Emily Loeb, the Holocaust Center’s director of programs and education, hopes this project will establish a partnership between the Holocaust Center and Girl Scouts of Western Pennsylvania that will extend beyond the patch so that Girl Scouts can continue to learn more about the Holocaust.
“We’re always looking for ways to reach different groups of people,” Loeb said. “This is a way that we can introduce Holocaust education to a group of young women and young girls who don’t necessarily have access to this information, so it’s a great way that we can reach a new community.”
While the patch creation is in its early stages, Lily hopes it will be ready by year’s end. Lily and the team at the Holocaust Center hope that the patch may be replicated in other places in the United States, potentially even becoming a national patch.
The project was funded by the Jewish Women’s Foundation of Greater Pittsburgh’s grant program. JWF pools money from its trustees to fund grants, and at least half of the funds go specifically to Jewish community organizations.
It was a competitive year for Jewish community grants at JWF, but Executive Director Judy Cohen said the Holocaust education patch appealed to JWF’s goal of facilitating social change.
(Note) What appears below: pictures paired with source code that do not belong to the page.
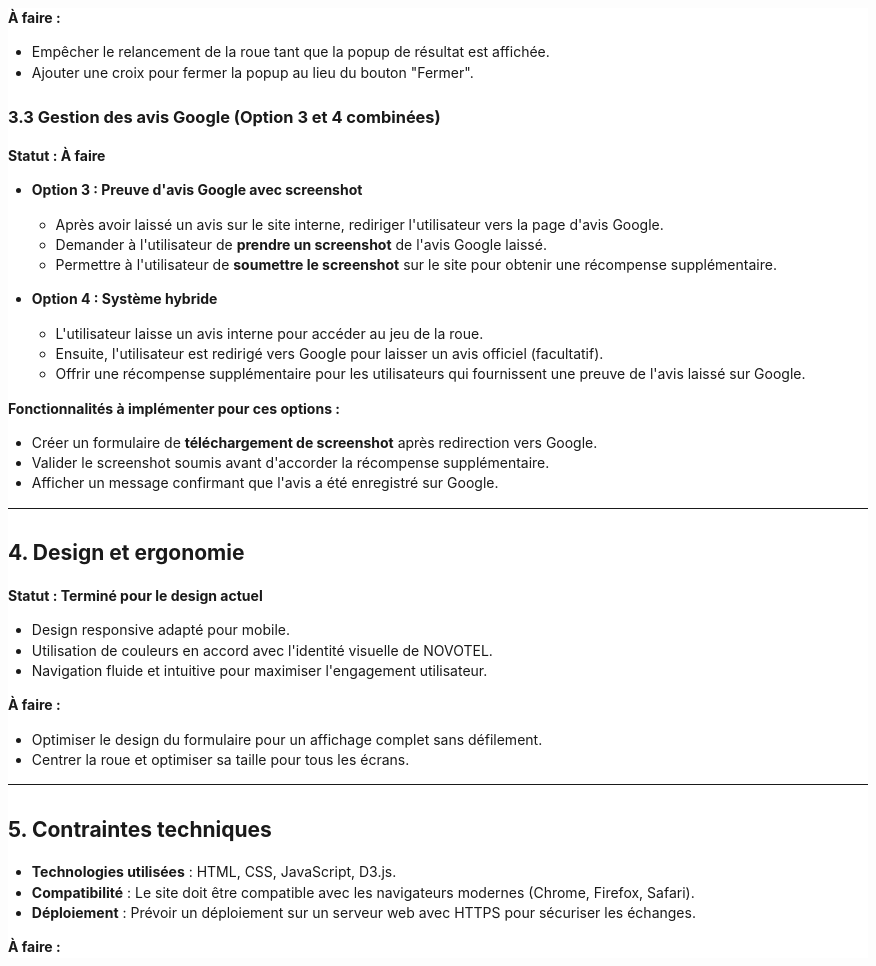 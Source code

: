 **À faire :**

- Empêcher le relancement de la roue tant que la popup de résultat est affichée.
- Ajouter une croix pour fermer la popup au lieu du bouton "Fermer".

### 3.3 **Gestion des avis Google (Option 3 et 4 combinées)**

**Statut : À faire**

- **Option 3 : Preuve d'avis Google avec screenshot**

  - Après avoir laissé un avis sur le site interne, rediriger l'utilisateur vers la page d'avis Google.
  - Demander à l'utilisateur de **prendre un screenshot** de l'avis Google laissé.
  - Permettre à l'utilisateur de **soumettre le screenshot** sur le site pour obtenir une récompense supplémentaire.

- **Option 4 : Système hybride**
  - L'utilisateur laisse un avis interne pour accéder au jeu de la roue.
  - Ensuite, l'utilisateur est redirigé vers Google pour laisser un avis officiel (facultatif).
  - Offrir une récompense supplémentaire pour les utilisateurs qui fournissent une preuve de l'avis laissé sur Google.

**Fonctionnalités à implémenter pour ces options :**

- Créer un formulaire de **téléchargement de screenshot** après redirection vers Google.
- Valider le screenshot soumis avant d'accorder la récompense supplémentaire.
- Afficher un message confirmant que l'avis a été enregistré sur Google.

---

## 4. **Design et ergonomie**

**Statut : Terminé pour le design actuel**

- Design responsive adapté pour mobile.
- Utilisation de couleurs en accord avec l'identité visuelle de NOVOTEL.
- Navigation fluide et intuitive pour maximiser l'engagement utilisateur.

**À faire :**

- Optimiser le design du formulaire pour un affichage complet sans défilement.
- Centrer la roue et optimiser sa taille pour tous les écrans.

---

## 5. **Contraintes techniques**

- **Technologies utilisées** : HTML, CSS, JavaScript, D3.js.
- **Compatibilité** : Le site doit être compatible avec les navigateurs modernes (Chrome, Firefox, Safari).
- **Déploiement** : Prévoir un déploiement sur un serveur web avec HTTPS pour sécuriser les échanges.

**À faire :**
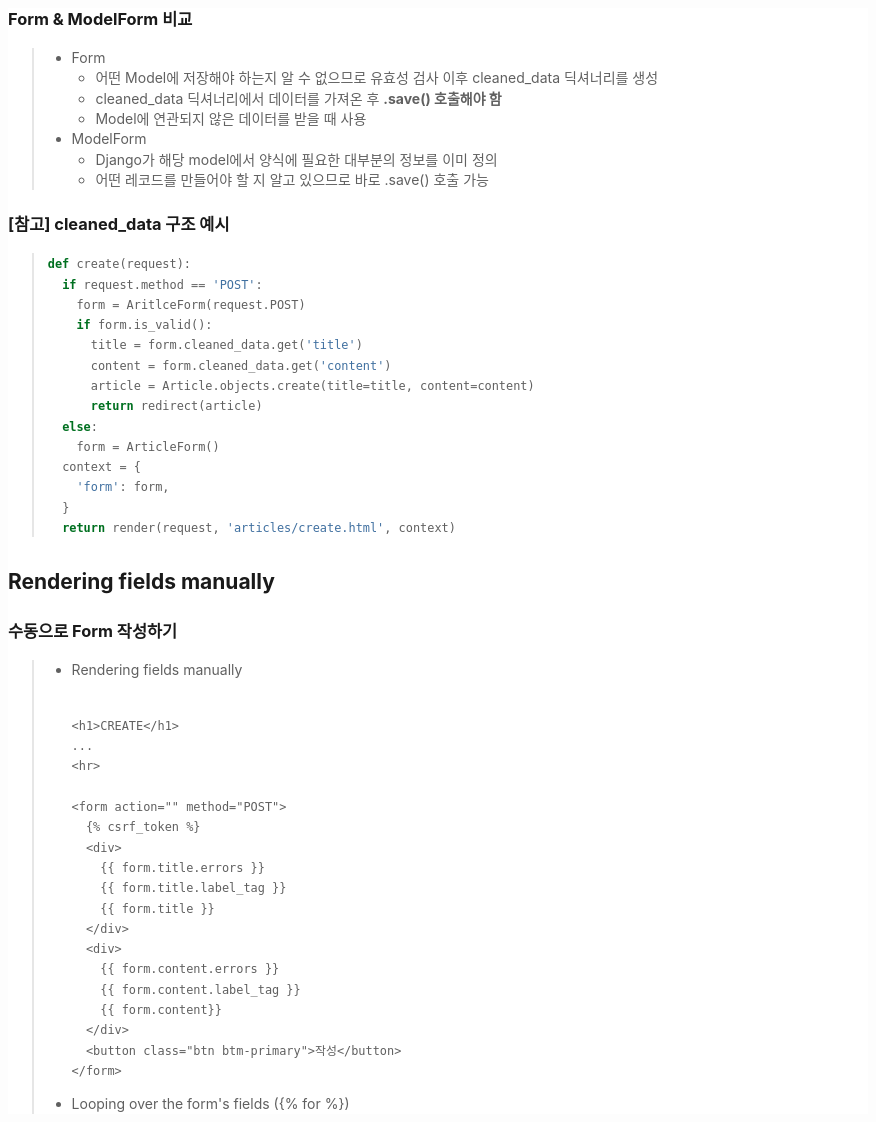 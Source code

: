 
### Form & ModelForm 비교

> * Form
>   * 어떤 Model에 저장해야 하는지 알 수 없으므로 유효성 검사 이후 cleaned_data 딕셔너리를 생성
>   * cleaned_data 딕셔너리에서 데이터를 가져온 후 **.save() 호출해야 함**
>   * Model에 연관되지 않은 데이터를 받을 때 사용
> * ModelForm
>   * Django가 해당 model에서 양식에 필요한 대부분의 정보를 이미 정의
>   * 어떤 레코드를 만들어야 할 지 알고 있으므로 바로 .save() 호출 가능 



### [참고] cleaned_data 구조 예시

> ```python
> def create(request):
>   if request.method == 'POST':
>     form = AritlceForm(request.POST)
>     if form.is_valid():
>       title = form.cleaned_data.get('title')
>       content = form.cleaned_data.get('content')
>       article = Article.objects.create(title=title, content=content)
>       return redirect(article)
>  	else:
>     form = ArticleForm()
>   context = {
>     'form': form,
>   }
>   return render(request, 'articles/create.html', context)
> ```





## Rendering fields manually

### 수동으로 Form 작성하기

> * Rendering fields manually
>
>   ```django
>   
>   <h1>CREATE</h1>
>   ...
>   <hr>
>   
>   <form action="" method="POST">
>     {% csrf_token %}
>     <div>
>       {{ form.title.errors }}
>       {{ form.title.label_tag }}
>       {{ form.title }}
>     </div>
>     <div>
>       {{ form.content.errors }}
>       {{ form.content.label_tag }}
>       {{ form.content}}
>     </div>
>     <button class="btn btm-primary">작성</button>
>   </form>
>   ```
>
> * Looping over the form's fields ({% for %})
> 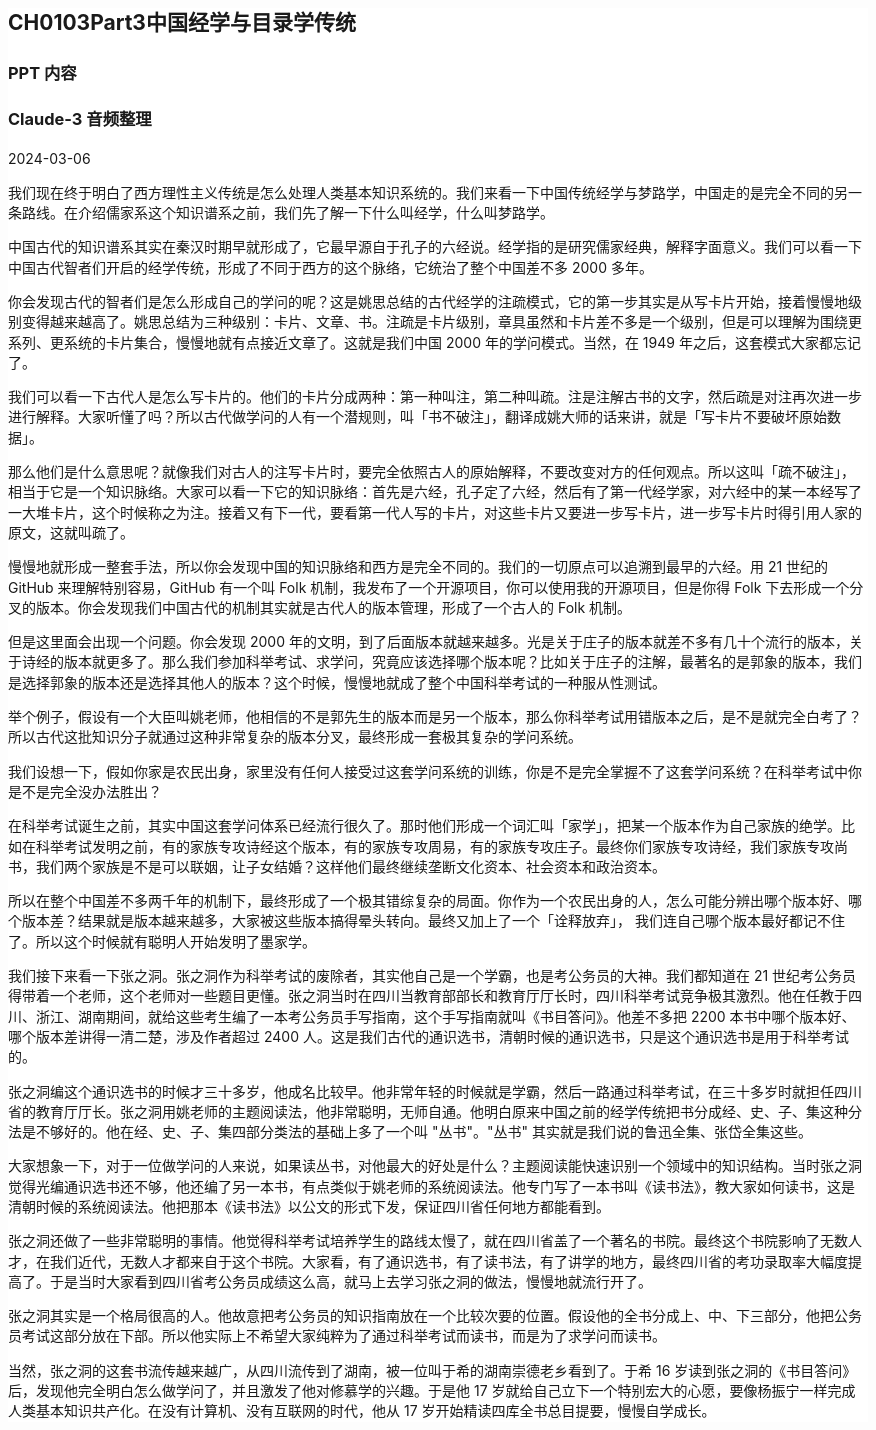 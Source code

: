 ## CH0103Part3中国经学与目录学传统

### PPT 内容

### Claude-3 音频整理

2024-03-06

我们现在终于明白了西方理性主义传统是怎么处理人类基本知识系统的。我们来看一下中国传统经学与梦路学，中国走的是完全不同的另一条路线。在介绍儒家系这个知识谱系之前，我们先了解一下什么叫经学，什么叫梦路学。

中国古代的知识谱系其实在秦汉时期早就形成了，它最早源自于孔子的六经说。经学指的是研究儒家经典，解释字面意义。我们可以看一下中国古代智者们开启的经学传统，形成了不同于西方的这个脉络，它统治了整个中国差不多 2000 多年。

你会发现古代的智者们是怎么形成自己的学问的呢？这是姚思总结的古代经学的注疏模式，它的第一步其实是从写卡片开始，接着慢慢地级别变得越来越高了。姚思总结为三种级别：卡片、文章、书。注疏是卡片级别，章具虽然和卡片差不多是一个级别，但是可以理解为围绕更系列、更系统的卡片集合，慢慢地就有点接近文章了。这就是我们中国 2000 年的学问模式。当然，在 1949 年之后，这套模式大家都忘记了。

我们可以看一下古代人是怎么写卡片的。他们的卡片分成两种：第一种叫注，第二种叫疏。注是注解古书的文字，然后疏是对注再次进一步进行解释。大家听懂了吗？所以古代做学问的人有一个潜规则，叫「书不破注」，翻译成姚大师的话来讲，就是「写卡片不要破坏原始数据」。

那么他们是什么意思呢？就像我们对古人的注写卡片时，要完全依照古人的原始解释，不要改变对方的任何观点。所以这叫「疏不破注」，相当于它是一个知识脉络。大家可以看一下它的知识脉络：首先是六经，孔子定了六经，然后有了第一代经学家，对六经中的某一本经写了一大堆卡片，这个时候称之为注。接着又有下一代，要看第一代人写的卡片，对这些卡片又要进一步写卡片，进一步写卡片时得引用人家的原文，这就叫疏了。

慢慢地就形成一整套手法，所以你会发现中国的知识脉络和西方是完全不同的。我们的一切原点可以追溯到最早的六经。用 21 世纪的 GitHub 来理解特别容易，GitHub 有一个叫 Folk 机制，我发布了一个开源项目，你可以使用我的开源项目，但是你得 Folk 下去形成一个分叉的版本。你会发现我们中国古代的机制其实就是古代人的版本管理，形成了一个古人的 Folk 机制。

但是这里面会出现一个问题。你会发现 2000 年的文明，到了后面版本就越来越多。光是关于庄子的版本就差不多有几十个流行的版本，关于诗经的版本就更多了。那么我们参加科举考试、求学问，究竟应该选择哪个版本呢？比如关于庄子的注解，最著名的是郭象的版本，我们是选择郭象的版本还是选择其他人的版本？这个时候，慢慢地就成了整个中国科举考试的一种服从性测试。

举个例子，假设有一个大臣叫姚老师，他相信的不是郭先生的版本而是另一个版本，那么你科举考试用错版本之后，是不是就完全白考了？所以古代这批知识分子就通过这种非常复杂的版本分叉，最终形成一套极其复杂的学问系统。

我们设想一下，假如你家是农民出身，家里没有任何人接受过这套学问系统的训练，你是不是完全掌握不了这套学问系统？在科举考试中你是不是完全没办法胜出？

在科举考试诞生之前，其实中国这套学问体系已经流行很久了。那时他们形成一个词汇叫「家学」，把某一个版本作为自己家族的绝学。比如在科举考试发明之前，有的家族专攻诗经这个版本，有的家族专攻周易，有的家族专攻庄子。最终你们家族专攻诗经，我们家族专攻尚书，我们两个家族是不是可以联姻，让子女结婚？这样他们最终继续垄断文化资本、社会资本和政治资本。

所以在整个中国差不多两千年的机制下，最终形成了一个极其错综复杂的局面。你作为一个农民出身的人，怎么可能分辨出哪个版本好、哪个版本差？结果就是版本越来越多，大家被这些版本搞得晕头转向。最终又加上了一个「诠释放弃」， 我们连自己哪个版本最好都记不住了。所以这个时候就有聪明人开始发明了墨家学。

我们接下来看一下张之洞。张之洞作为科举考试的废除者，其实他自己是一个学霸，也是考公务员的大神。我们都知道在 21 世纪考公务员得带着一个老师，这个老师对一些题目更懂。张之洞当时在四川当教育部部长和教育厅厅长时，四川科举考试竞争极其激烈。他在任教于四川、浙江、湖南期间，就给这些考生编了一本考公务员手写指南，这个手写指南就叫《书目答问》。他差不多把 2200 本书中哪个版本好、哪个版本差讲得一清二楚，涉及作者超过 2400 人。这是我们古代的通识选书，清朝时候的通识选书，只是这个通识选书是用于科举考试的。

张之洞编这个通识选书的时候才三十多岁，他成名比较早。他非常年轻的时候就是学霸，然后一路通过科举考试，在三十多岁时就担任四川省的教育厅厅长。张之洞用姚老师的主题阅读法，他非常聪明，无师自通。他明白原来中国之前的经学传统把书分成经、史、子、集这种分法是不够好的。他在经、史、子、集四部分类法的基础上多了一个叫 "丛书"。"丛书" 其实就是我们说的鲁迅全集、张岱全集这些。

大家想象一下，对于一位做学问的人来说，如果读丛书，对他最大的好处是什么？主题阅读能快速识别一个领域中的知识结构。当时张之洞觉得光编通识选书还不够，他还编了另一本书，有点类似于姚老师的系统阅读法。他专门写了一本书叫《读书法》，教大家如何读书，这是清朝时候的系统阅读法。他把那本《读书法》以公文的形式下发，保证四川省任何地方都能看到。

张之洞还做了一些非常聪明的事情。他觉得科举考试培养学生的路线太慢了，就在四川省盖了一个著名的书院。最终这个书院影响了无数人才，在我们近代，无数人才都来自于这个书院。大家看，有了通识选书，有了读书法，有了讲学的地方，最终四川省的考功录取率大幅度提高了。于是当时大家看到四川省考公务员成绩这么高，就马上去学习张之洞的做法，慢慢地就流行开了。

张之洞其实是一个格局很高的人。他故意把考公务员的知识指南放在一个比较次要的位置。假设他的全书分成上、中、下三部分，他把公务员考试这部分放在下部。所以他实际上不希望大家纯粹为了通过科举考试而读书，而是为了求学问而读书。

当然，张之洞的这套书流传越来越广，从四川流传到了湖南，被一位叫于希的湖南崇德老乡看到了。于希 16 岁读到张之洞的《书目答问》后，发现他完全明白怎么做学问了，并且激发了他对修慕学的兴趣。于是他 17 岁就给自己立下一个特别宏大的心愿，要像杨振宁一样完成人类基本知识共产化。在没有计算机、没有互联网的时代，他从 17 岁开始精读四库全书总目提要，慢慢自学成长。
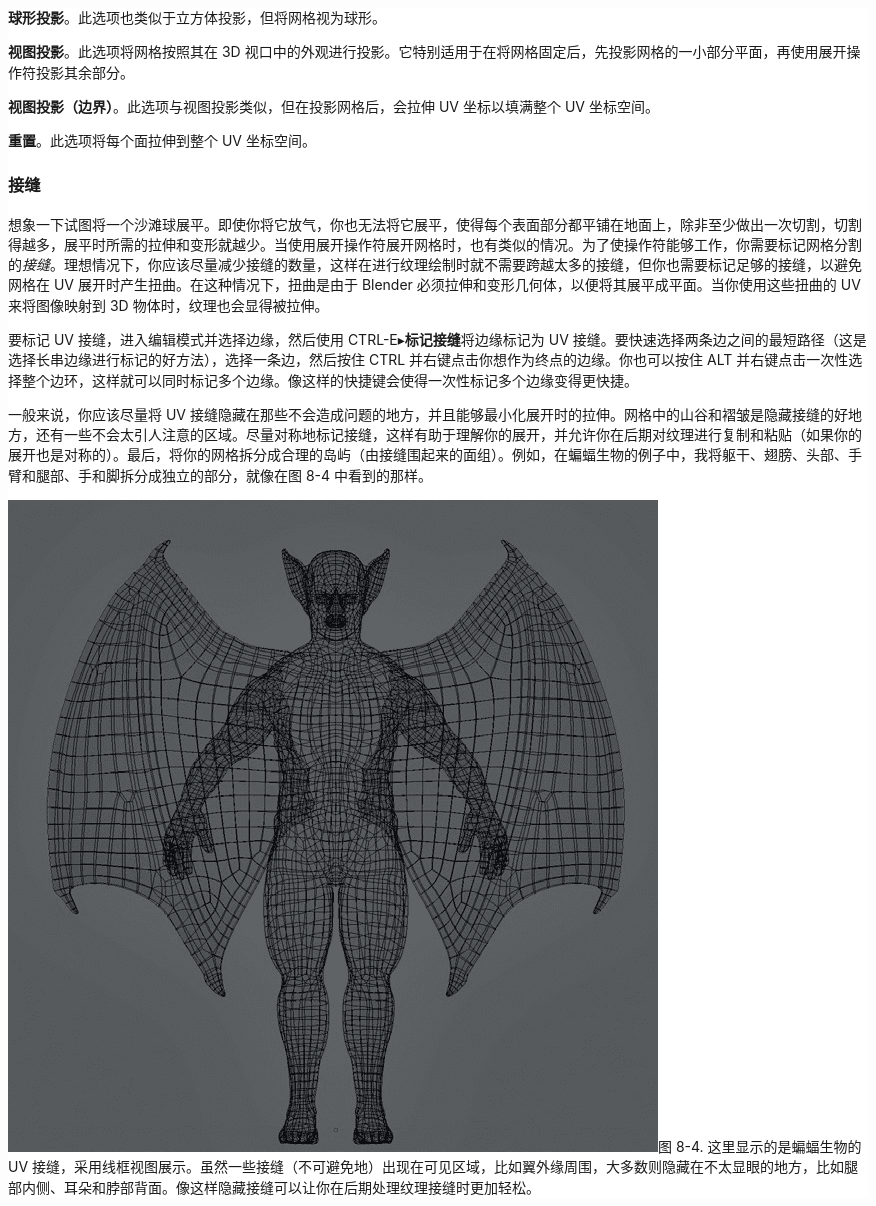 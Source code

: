 ****球形投影****。此选项也类似于立方体投影，但将网格视为球形。

****视图投影****。此选项将网格按照其在 3D 视口中的外观进行投影。它特别适用于在将网格固定后，先投影网格的一小部分平面，再使用展开操作符投影其余部分。

****视图投影（边界）****。此选项与视图投影类似，但在投影网格后，会拉伸 UV 坐标以填满整个 UV 坐标空间。

****重置****。此选项将每个面拉伸到整个 UV 坐标空间。

### 接缝

想象一下试图将一个沙滩球展平。即使你将它放气，你也无法将它展平，使得每个表面部分都平铺在地面上，除非至少做出一次切割，切割得越多，展平时所需的拉伸和变形就越少。当使用展开操作符展开网格时，也有类似的情况。为了使操作符能够工作，你需要标记网格分割的*接缝*。理想情况下，你应该尽量减少接缝的数量，这样在进行纹理绘制时就不需要跨越太多的接缝，但你也需要标记足够的接缝，以避免网格在 UV 展开时产生扭曲。在这种情况下，扭曲是由于 Blender 必须拉伸和变形几何体，以便将其展平成平面。当你使用这些扭曲的 UV 来将图像映射到 3D 物体时，纹理也会显得被拉伸。

要标记 UV 接缝，进入编辑模式并选择边缘，然后使用 CTRL-E▸**标记接缝**将边缘标记为 UV 接缝。要快速选择两条边之间的最短路径（这是选择长串边缘进行标记的好方法），选择一条边，然后按住 CTRL 并右键点击你想作为终点的边缘。你也可以按住 ALT 并右键点击一次性选择整个边环，这样就可以同时标记多个边缘。像这样的快捷键会使得一次性标记多个边缘变得更快捷。

一般来说，你应该尽量将 UV 接缝隐藏在那些不会造成问题的地方，并且能够最小化展开时的拉伸。网格中的山谷和褶皱是隐藏接缝的好地方，还有一些不会太引人注意的区域。尽量对称地标记接缝，这样有助于理解你的展开，并允许你在后期对纹理进行复制和粘贴（如果你的展开也是对称的）。最后，将你的网格拆分成合理的岛屿（由接缝围起来的面组）。例如，在蝙蝠生物的例子中，我将躯干、翅膀、头部、手臂和腿部、手和脚拆分成独立的部分，就像在图 8-4 中看到的那样。

![这里显示的是蝙蝠生物的 UV 接缝，采用线框视图展示。虽然一些接缝（不可避免地）出现在可见区域，比如翼外缘周围，大多数则隐藏在不太显眼的地方，比如腿部内侧、耳朵和脖部背面。像这样隐藏接缝可以让你在后期处理纹理接缝时更加轻松。](img/httpatomoreillycomsourcenostarchimages1538570.png.jpg)图 8-4. 这里显示的是蝙蝠生物的 UV 接缝，采用线框视图展示。虽然一些接缝（不可避免地）出现在可见区域，比如翼外缘周围，大多数则隐藏在不太显眼的地方，比如腿部内侧、耳朵和脖部背面。像这样隐藏接缝可以让你在后期处理纹理接缝时更加轻松。
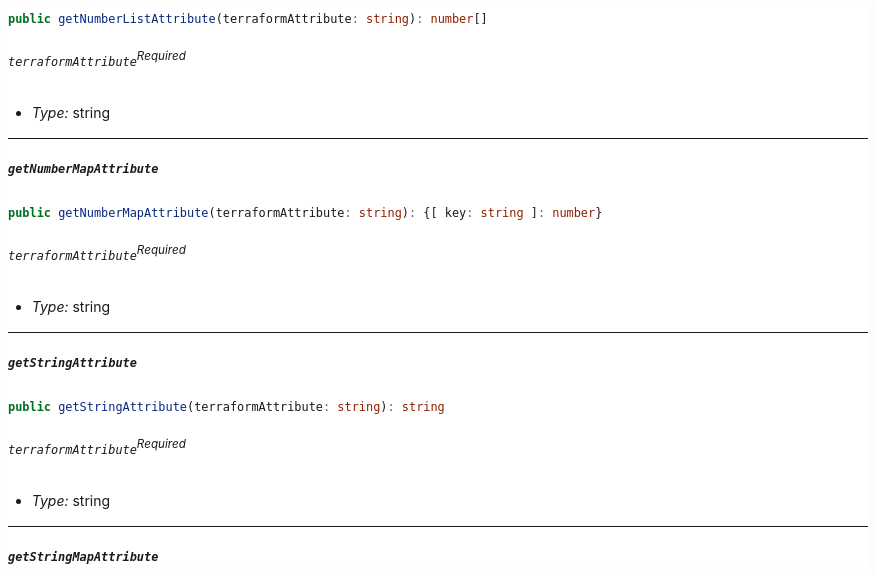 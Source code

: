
 ```typescript
public getNumberListAttribute(terraformAttribute: string): number[]
```

###### `terraformAttribute`<sup>Required</sup> <a name="terraformAttribute" id="@cdktf/provider-cloudflare.dataCloudflareZoneLockdown.DataCloudflareZoneLockdownConfigurationsOutputReference.getNumberListAttribute.parameter.terraformAttribute"></a>

- *Type:* string

---

##### `getNumberMapAttribute` <a name="getNumberMapAttribute" id="@cdktf/provider-cloudflare.dataCloudflareZoneLockdown.DataCloudflareZoneLockdownConfigurationsOutputReference.getNumberMapAttribute"></a>

```typescript
public getNumberMapAttribute(terraformAttribute: string): {[ key: string ]: number}
```

###### `terraformAttribute`<sup>Required</sup> <a name="terraformAttribute" id="@cdktf/provider-cloudflare.dataCloudflareZoneLockdown.DataCloudflareZoneLockdownConfigurationsOutputReference.getNumberMapAttribute.parameter.terraformAttribute"></a>

- *Type:* string

---

##### `getStringAttribute` <a name="getStringAttribute" id="@cdktf/provider-cloudflare.dataCloudflareZoneLockdown.DataCloudflareZoneLockdownConfigurationsOutputReference.getStringAttribute"></a>

```typescript
public getStringAttribute(terraformAttribute: string): string
```

###### `terraformAttribute`<sup>Required</sup> <a name="terraformAttribute" id="@cdktf/provider-cloudflare.dataCloudflareZoneLockdown.DataCloudflareZoneLockdownConfigurationsOutputReference.getStringAttribute.parameter.terraformAttribute"></a>

- *Type:* string

---

##### `getStringMapAttribute` <a name="getStringMapAttribute" id="@cdktf/provider-cloudflare.dataCloudflareZoneLockdown.DataCloudflareZoneLockdownConfigurationsOutputReference.getStringMapAttribute"></a>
The patch is about “writing women and girls back into history,” Cohen said, and provides an opportunity for Girl Scouts to learn to be upstanders like the Girl Guides were during World War II.
“Young girls are getting so many messages today, and it’s a very difficult time to be an adolescent girl in our society,” Cohen said. “Any opportunity to raise girls up for positive images, confidence, empowerment, is going to make a difference, and that’s why I think it’s really important to do this work.”
Lily is no stranger to those difficulties. A student at Burrell High School in the New Kensington area, she’s the only Jewish kid she knows.
“Ever since I’ve been little, I’ve always been aware that I’m Jewish and aware that I celebrate these things with my mom and my mom’s parents,” Lily said. “But I never actually processed that, to be blunt, never actually processed that other people weren’t Jewish as well.”
But in middle school, when Lily’s class was reading a book on Holocaust survivor Elie Wiesel, she realized she had a perspective other kids did not have.
“It was a pivotal time for me because reading the stories in that book, reading his perspective on what he had to experience was horrific,” she said. “This would have been me if I was born 80 years ago in that area. This would have been me, this would have been my family.”
As she looked around the class, Lily noticed that the other students didn’t seem to engage with the material. She realized that her experience as a Jewish girl meant that she approached the book differently.
“It really dawned on me that being a member of this community, this marginalized community, makes you really understand the pain these people are going through more than people who have not been taught to empathize,” she said.
That moment, and the many times she heard jabs or jokes made at the expense of the Jewish community, fueled her desire to create the patch to inspire empathy in others and show other Jewish Girl Scouts that they are not alone.
“Being the only Jewish kid that I know, being in touch with my Jewish identity has always been important to me,” she said. “I have always felt it was important to not belittle that part of me and to respect it and respect the culture that I am from.”
For Lily, the patch is a way to unite the two communities she cherishes: her Girl Scout community and the Jewish community.
“It’s made me very excited about being able to spread more awareness not just about Jewish history but being able to tie the Girl Scout history with it as well,” Lily said. “I’m really just proud and honored to be able to be someone who can bring this kind of information to people and bring people together.” PJC
Abigail Hakas is a freelance writer living in Pittsburgh.